There are many good ML frameworks available out there: TensorFlow and Caffe are among the best known and supported. You may have also heard that GPUs (or FPGAs, really any form of custom hardware) can be used to speed up some ML algorithms. Although that’s true, when you want to use ANNs (for CV computer vision for example), it is not easy to implement such HW systems for a maker. On the other hand, there are many affordable and quite potent embedded platforms that you may want to use in a project. In my case, I’ve picked a Raspberry Pi 3 Model B. But in itself, the PI is not capable enough to use an ANN to do CV. This is where an accelerator such as the Movidius NCS (Neural Compute Stick) comes handy!
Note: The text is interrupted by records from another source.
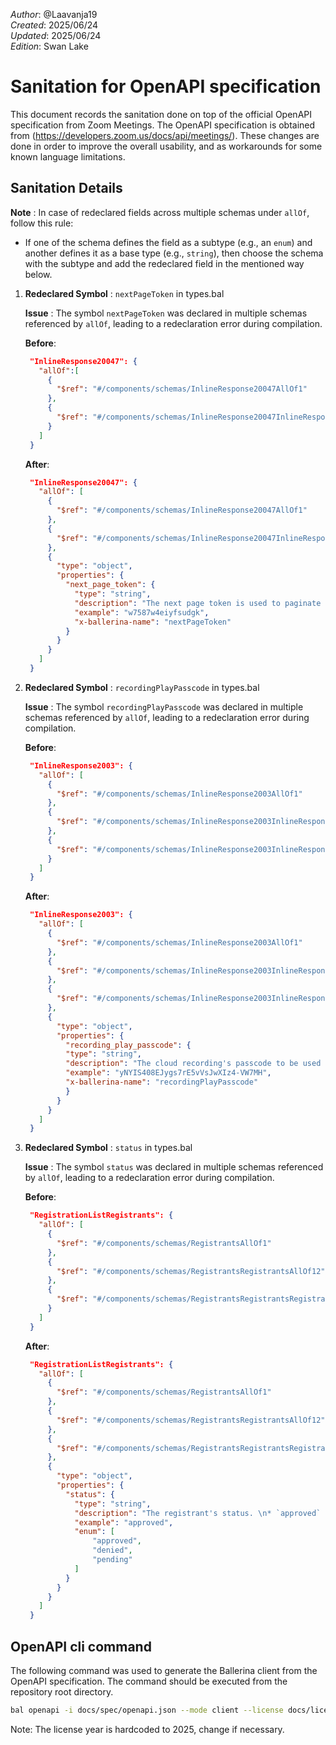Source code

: _Author_: @Laavanja19 \
_Created_: 2025/06/24 \
_Updated_: 2025/06/24 \
_Edition_: Swan Lake

# Sanitation for OpenAPI specification

This document records the sanitation done on top of the official OpenAPI specification from Zoom Meetings.
The OpenAPI specification is obtained from (https://developers.zoom.us/docs/api/meetings/).
These changes are done in order to improve the overall usability, and as workarounds for some known language limitations.

## Sanitation Details

**Note** : In case of redeclared fields across multiple schemas under `allOf`, follow this rule:

* If one of the schema defines the field as a subtype (e.g., an `enum`) and another defines it as a base type (e.g., `string`), then choose the schema with the subtype and add the redeclared field in the mentioned way below.

1. **Redeclared Symbol** : `nextPageToken` in types.bal

   **Issue** : The symbol `nextPageToken` was declared in multiple schemas referenced by `allOf`, leading to a redeclaration error during compilation.

   **Before**:

   ```json
    "InlineResponse20047": {
      "allOf":[
        {
          "$ref": "#/components/schemas/InlineResponse20047AllOf1"
        },
        {
          "$ref": "#/components/schemas/InlineResponse20047InlineResponse20047AllOf12"
        }
      ]
    }
   ```

   **After**:

   ```json
    "InlineResponse20047": {
      "allOf": [
        {
          "$ref": "#/components/schemas/InlineResponse20047AllOf1"
        },
        {
          "$ref": "#/components/schemas/InlineResponse20047InlineResponse20047AllOf12"
        },
        {
          "type": "object",
          "properties": {
            "next_page_token": {
              "type": "string",
              "description": "The next page token is used to paginate through large result sets. A next page token will be returned whenever the set of available results exceeds the current page size. The expiration period for this token is 15 minutes",
              "example": "w7587w4eiyfsudgk",
              "x-ballerina-name": "nextPageToken"
            }
          }
        }
      ]
    }
   ```

2. **Redeclared Symbol** : `recordingPlayPasscode` in types.bal

   **Issue** : The symbol `recordingPlayPasscode` was declared in multiple schemas referenced by `allOf`, leading to a redeclaration error during compilation.

   **Before**:

   ```json
    "InlineResponse2003": {
      "allOf": [
        {
          "$ref": "#/components/schemas/InlineResponse2003AllOf1"
        },
        {
          "$ref": "#/components/schemas/InlineResponse2003InlineResponse2003AllOf12"
        },
        {
          "$ref": "#/components/schemas/InlineResponse2003InlineResponse2003InlineResponse2003AllOf123"
        }
      ]
    }
   ```

   **After**:

   ```json
    "InlineResponse2003": {
      "allOf": [
        {
          "$ref": "#/components/schemas/InlineResponse2003AllOf1"
        },
        {
          "$ref": "#/components/schemas/InlineResponse2003InlineResponse2003AllOf12"
        },
        {
          "$ref": "#/components/schemas/InlineResponse2003InlineResponse2003InlineResponse2003AllOf123"
        },
        {
          "type": "object",
          "properties": {
            "recording_play_passcode": {
            "type": "string",
            "description": "The cloud recording's passcode to be used in the URL. Directly splice this recording's passcode in `play_url` or `share_url` with `?pwd=` to access and play. Example: 'https://zoom.us/rec/share/**************?pwd=yNYIS408EJygs7rE5vVsJwXIz4-VW7MH'",
            "example": "yNYIS408EJygs7rE5vVsJwXIz4-VW7MH",
            "x-ballerina-name": "recordingPlayPasscode"
            }
          }
        }
      ]
    }
   ```

3. **Redeclared Symbol** : `status` in types.bal

   **Issue** : The symbol `status` was declared in multiple schemas referenced by `allOf`, leading to a redeclaration error during compilation.

   **Before**:

   ```json
    "RegistrationListRegistrants": {
      "allOf": [
        {
          "$ref": "#/components/schemas/RegistrantsAllOf1"
        },
        {
          "$ref": "#/components/schemas/RegistrantsRegistrantsAllOf12"
        },
        {
          "$ref": "#/components/schemas/RegistrantsRegistrantsRegistrantsAllOf123"
        }
      ]
    }
   ```

   **After**:

   ```json
    "RegistrationListRegistrants": {
      "allOf": [
        {
          "$ref": "#/components/schemas/RegistrantsAllOf1"
        },
        {
          "$ref": "#/components/schemas/RegistrantsRegistrantsAllOf12"
        },
        {
          "$ref": "#/components/schemas/RegistrantsRegistrantsRegistrantsAllOf123"
        },
        {
          "type": "object",
          "properties": {
            "status": {
              "type": "string",
              "description": "The registrant's status. \n* `approved` - Registrant is approved. \n* `denied` - Registrant is denied. \n* `pending` - Registrant is waiting for approval",
              "example": "approved",
              "enum": [
                  "approved",
                  "denied",
                  "pending"
              ]
            }
          }
        }
      ]
    }
   ```

## OpenAPI cli command

The following command was used to generate the Ballerina client from the OpenAPI specification. The command should be executed from the repository root directory.

```bash
bal openapi -i docs/spec/openapi.json --mode client --license docs/license.txt -o ballerina
```

Note: The license year is hardcoded to 2025, change if necessary.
Plan A Couple of Days for Setup

The Intel NCS comes as a large aluminum USB stick (72.5 x 27 x 14mm) to connect to a USB 2.0 or better, 3.0 interface. If you plan to use multiple of them (yes you can!) you will need a USB hub or so. The SDK and to interact with it requires Linux (Ubuntu 16.04+). I tried to build the SDK under Windows 10 (in the embedded Linux – Linux 3.4.0+ #1 PREEMPT x86_64 x86_64 x86_64 GNU/Linux), but failed to compile the source code in a reasonable time (multiple days on a 36 CPU system…). You can use a VM as well as a native system. This includes the Raspberry Pi (3B), running Raspbian 9 (stretch). The installation/build will require some time – including the build of OpenCV – and ~5GB of storage space. So, you may have to image your SD card into a larger one prior and expand the root partition. I had to do so, going from 16G to 128GB (but 32GB should be OK). In addition, you will need a camera (USB, the Pi camera is not working as-is with the SDK samples). But that’s really all you will need (with stable and fast Internet access).


HW Accelerator

At the heart of the NCS, there is an Intel Myriad 2 Vision Processing Unit (VPU) @ 600 MHz. It can achieve ~150 GFLOPS while consuming less than 1W of power! Quite impressive and welcome for an embedded design. To achieve such performance/power, the Myriad architecture is a patchwork of dedicated and optimized IPs, among which an impressive array of 12 x 128-bit vector VLIW units. As well as a couple of RISC cores, one of them us running the code that you offload to it (under the control of an RTOS). The best way of wrapping your head around this piece of HW is to think of it as a dedicated HW accelerator. Once you did the hard work of training your ANN, you use the SDK tools (mvNCCheck mvNCCompile mvNCProfile) to verify, compile and optimize it. Once that’s done, use the API (call it from C/C++ or Python3) to upload and run the ANN on the NCS! And you can add as many NCSs your application needs (and the platform has USB ports available) to scale the performance. I’ve tested the examples shipped with the SDK and although they worked well, the models were under optimal for my planned use. This was expected, and really just shows you that the biggest effort resides in the training! But, having such HW available for a very reasonable price (<$100, available from Intel, Google, etc.) is a blessing for the makers and anyone interested to look into this AI hype by themselves!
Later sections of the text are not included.